* What you need to do
Report back each line of the data that contains the word "получение".

* Data supplied
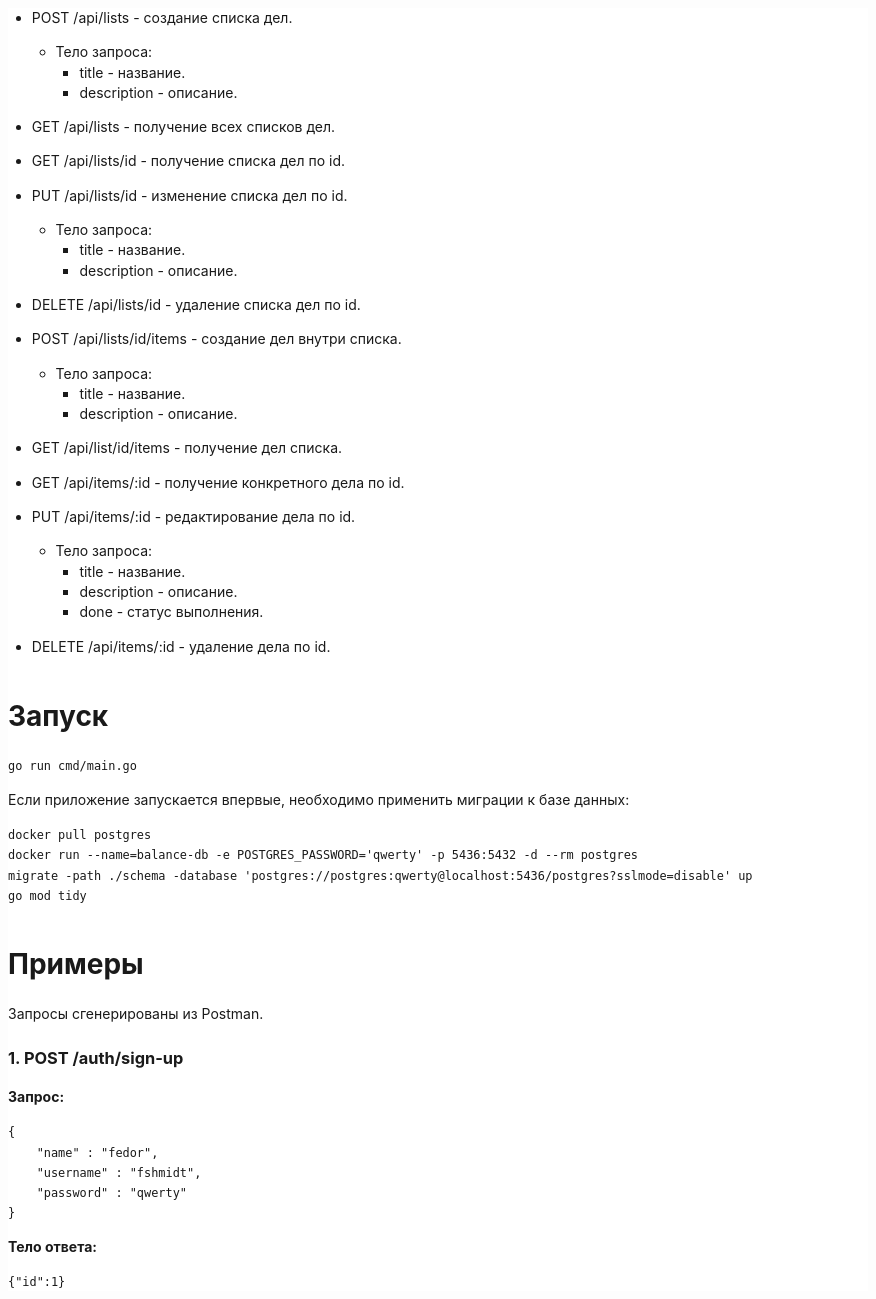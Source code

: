 - POST   /api/lists          - создание списка дел.
    - Тело запроса:
        - title              - название.
        - description        - описание.
- GET    /api/lists          - получение всех списков дел.
- GET    /api/lists/id       - получение списка дел по id.
- PUT    /api/lists/id       - изменение списка дел по id.
    - Тело запроса:
        - title              - название.
        - description        - описание.
- DELETE /api/lists/id       - удаление списка дел по id.

- POST   /api/lists/id/items - создание дел внутри списка.
    - Тело запроса:
        - title              - название.
        - description        - описание.
- GET    /api/list/id/items  - получение дел списка.

- GET    /api/items/:id      - получение конкретного дела по id.
- PUT    /api/items/:id      - редактирование дела по id.
    - Тело запроса:
        - title              - название.
        - description        - описание.
        -  done              - статус выполнения.
- DELETE /api/items/:id      - удаление дела по id.

# Запуск

```
go run cmd/main.go
```

Если приложение запускается впервые, необходимо применить миграции к базе данных:

```
docker pull postgres
docker run --name=balance-db -e POSTGRES_PASSWORD='qwerty' -p 5436:5432 -d --rm postgres
migrate -path ./schema -database 'postgres://postgres:qwerty@localhost:5436/postgres?sslmode=disable' up
go mod tidy
```


# Примеры

Запросы сгенерированы из Postman.

### 1. POST  /auth/sign-up
**Запрос:**
```
{
    "name" : "fedor",
    "username" : "fshmidt",
    "password" : "qwerty"
}
```
**Тело ответа:**
```
{"id":1}
```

* Output for this exercise
- GET    /api/lists          - получение всех списков дел.
- GET    /api/lists/id       - получение списка дел по id.
- GET    /api/list/id/items  - получение дел списка.
- GET    /api/items/:id      - получение конкретного дела по id.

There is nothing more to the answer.